#### PROBLEM DETAILS:
Only lines with the word "review" are wanted; copy each of them from the listing below.

● ● ● ●

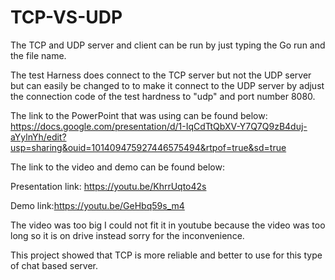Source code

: # TCP-VS-UDP

The TCP and UDP server and client can be run by just typing the Go run and the file name.

The test Harness does connect to the TCP server but not the UDP server but can easily be changed to to make it connect to the UDP server by adjust the connection code of the test hardness to "udp" and port number 8080.


The link to the PowerPoint that was using can be found below:
https://docs.google.com/presentation/d/1-IqCdTtQbXV-Y7Q7Q9zB4duj-aYylnYh/edit?usp=sharing&ouid=101409475927446575494&rtpof=true&sd=true 

The link to the video and demo can be found below:

Presentation link: https://youtu.be/KhrrUqto42s

Demo link:https://youtu.be/GeHbq59s_m4 

The video was too big I could not fit it in youtube because the video was too long so it is on drive instead sorry for the inconvenience.


This project showed that TCP is more reliable and better to use for this type of chat based server.
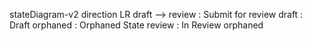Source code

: stateDiagram-v2
    direction LR
    draft --> review : Submit for review
    draft : Draft
    orphaned : Orphaned State
    review : In Review
    orphaned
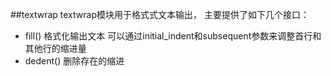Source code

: ##textwrap
textwrap模块用于格式式文本输出， 主要提供了如下几个接口：
* fill()
  格式化输出文本
  可以通过initial_indent和subsequent参数来调整首行和其他行的缩进量
* dedent()
  删除存在的缩进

● ● ● ●

#### ANSWER AREA:
    draft --> review : Submit for review
    review : In Review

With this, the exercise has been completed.